On 10/13/03 17:24, "Aleksandr Shneyderman" <[EMAIL PROTECTED]> wrote:

> 
> ResourceLink is the Tomcat's way of doing JNDI, so
> if you port your app on some other server, the deployer
> will not even know what is wrong if you do not have
> that entry in your web.xml, because this is the only thing
> that gets to be moved around (server.xml is not)
> 
> Looks a bit redundant but it is there for protability.

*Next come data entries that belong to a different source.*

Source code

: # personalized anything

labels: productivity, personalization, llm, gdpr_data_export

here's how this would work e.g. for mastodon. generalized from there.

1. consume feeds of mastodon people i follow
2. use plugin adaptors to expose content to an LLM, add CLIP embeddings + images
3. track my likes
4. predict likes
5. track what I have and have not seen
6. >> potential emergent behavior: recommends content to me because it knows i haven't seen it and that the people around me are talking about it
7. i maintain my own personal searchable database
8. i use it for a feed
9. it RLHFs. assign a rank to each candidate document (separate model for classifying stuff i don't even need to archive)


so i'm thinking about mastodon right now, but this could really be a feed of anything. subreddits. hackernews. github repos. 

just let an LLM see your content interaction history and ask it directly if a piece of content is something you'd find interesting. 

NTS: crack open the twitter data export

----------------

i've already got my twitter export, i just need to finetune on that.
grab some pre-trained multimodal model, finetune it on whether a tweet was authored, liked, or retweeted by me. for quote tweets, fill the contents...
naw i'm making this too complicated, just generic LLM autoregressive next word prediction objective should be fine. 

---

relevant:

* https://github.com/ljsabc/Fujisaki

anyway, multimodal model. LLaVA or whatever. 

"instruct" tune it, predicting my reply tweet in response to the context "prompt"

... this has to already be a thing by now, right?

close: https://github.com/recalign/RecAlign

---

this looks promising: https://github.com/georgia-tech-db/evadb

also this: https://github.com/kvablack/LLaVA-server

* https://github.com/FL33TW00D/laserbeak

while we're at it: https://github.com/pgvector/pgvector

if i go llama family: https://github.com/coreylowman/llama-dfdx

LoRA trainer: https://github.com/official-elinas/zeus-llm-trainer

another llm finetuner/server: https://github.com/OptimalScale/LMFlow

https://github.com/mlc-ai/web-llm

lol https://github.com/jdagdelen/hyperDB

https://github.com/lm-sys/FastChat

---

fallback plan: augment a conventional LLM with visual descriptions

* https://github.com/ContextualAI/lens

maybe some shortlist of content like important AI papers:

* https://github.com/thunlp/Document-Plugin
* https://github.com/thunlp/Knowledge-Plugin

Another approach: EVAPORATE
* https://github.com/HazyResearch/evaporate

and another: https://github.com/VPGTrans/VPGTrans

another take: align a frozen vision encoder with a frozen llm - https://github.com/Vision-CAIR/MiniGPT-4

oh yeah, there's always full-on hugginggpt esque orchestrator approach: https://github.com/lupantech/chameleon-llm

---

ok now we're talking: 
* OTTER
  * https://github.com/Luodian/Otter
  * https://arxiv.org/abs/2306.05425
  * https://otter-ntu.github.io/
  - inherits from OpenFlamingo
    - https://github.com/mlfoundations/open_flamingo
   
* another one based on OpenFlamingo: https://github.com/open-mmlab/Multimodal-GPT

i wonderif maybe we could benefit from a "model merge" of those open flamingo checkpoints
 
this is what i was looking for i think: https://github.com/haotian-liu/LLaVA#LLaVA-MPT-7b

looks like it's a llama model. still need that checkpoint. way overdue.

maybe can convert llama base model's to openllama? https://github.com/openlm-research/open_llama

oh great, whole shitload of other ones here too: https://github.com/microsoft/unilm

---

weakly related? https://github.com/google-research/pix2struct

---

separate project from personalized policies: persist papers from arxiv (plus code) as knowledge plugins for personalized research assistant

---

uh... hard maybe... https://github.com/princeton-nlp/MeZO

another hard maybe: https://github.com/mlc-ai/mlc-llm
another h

> I do not see any other reasons for it being there otherwise.
> 
> Alex.
> 
>> -----Original Message-----
>> From: Sasha Borodin [mailto:[EMAIL PROTECTED]
>> Sent: Monday, October 13, 2003 5:15 PM
>> To: Tomcat Users List
>> Subject: Declaring resources - web.xml vs. server.xml
>> 
>> 
>> I've Googled and read the documentation without producing a definitive
>> answer to this question: exactly what IS the purpose of declaring
>> resources
>> in web.xml?
>> 
>> OK, I've got a GlobalNamingResource set up:
>> 
>>     <Resource auth="Container" name="jdbc/DataTrac" scope="Shareable"
>>         type="javax.sql.DataSource"/>
>> 
>>     <ResourceParams name="jdbc/DataTrac">
>>         ... All of my parameters ...
>>     </ResourceParams>
>> 
>> Then I've got a ResourceLink in my Context definition:
>> 
>>     <ResourceLink global="jdbc/DataTrac" name="jdbc/DataTrac"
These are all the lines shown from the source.